GOAL OF THE EXERCISE:
The following data is to be repeated exactly, its pictures excluded.

★ ★ ★

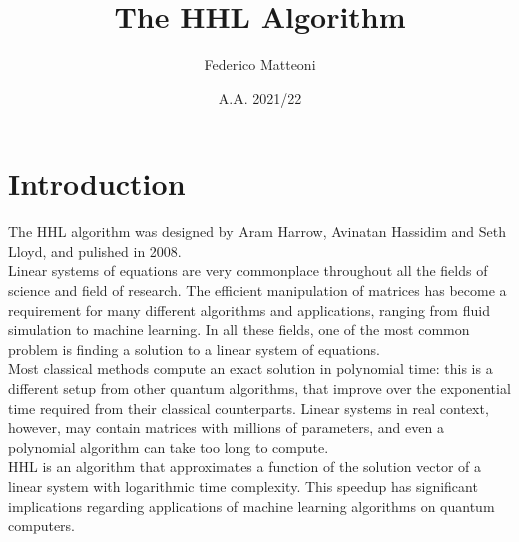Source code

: \documentclass[10pt]{article}
\begin{document}
\title{The HHL Algorithm}
\author{Federico Matteoni}
\date{A.A. 2021/22}
\maketitle
\section{Introduction}
The HHL algorithm was designed by Aram Harrow, Avinatan Hassidim and Seth Lloyd, and pulished in 2008.\\
Linear systems of equations are very commonplace throughout all the fields of science and field of research. The efficient manipulation of matrices has become a requirement for many different algorithms and applications, ranging from fluid simulation to machine learning. In all these fields, one of the most common problem is finding a solution to a linear system of equations.\\
Most classical methods compute an exact solution in polynomial time: this is a different setup from other quantum algorithms, that improve over the exponential time required from their classical counterparts. Linear systems in real context, however, may contain matrices with millions of parameters, and even a polynomial algorithm can take too long to compute.\\
HHL is an algorithm that approximates a function of the solution vector of a linear system with logarithmic time complexity. This speedup has significant implications regarding applications of machine learning algorithms on quantum computers.
\end{document}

★ ★ ★

RESPONSE AREA:
Source code

: \documentclass[10pt]{article}
\begin{document}
\title{The HHL Algorithm}
\author{Federico Matteoni}
\date{A.A. 2021/22}
\maketitle
\section{Introduction}
The HHL algorithm was designed by Aram Harrow, Avinatan Hassidim and Seth Lloyd, and pulished in 2008.\\
Linear systems of equations are very commonplace throughout all the fields of science and field of research. The efficient manipulation of matrices has become a requirement for many different algorithms and applications, ranging from fluid simulation to machine learning. In all these fields, one of the most common problem is finding a solution to a linear system of equations.\\
Most classical methods compute an exact solution in polynomial time: this is a different setup from other quantum algorithms, that improve over the exponential time required from their classical counterparts. Linear systems in real context, however, may contain matrices with millions of parameters, and even a polynomial algorithm can take too long to compute.\\
HHL is an algorithm that approximates a function of the solution vector of a linear system with logarithmic time complexity. This speedup has significant implications regarding applications of machine learning algorithms on quantum computers.
\end{document}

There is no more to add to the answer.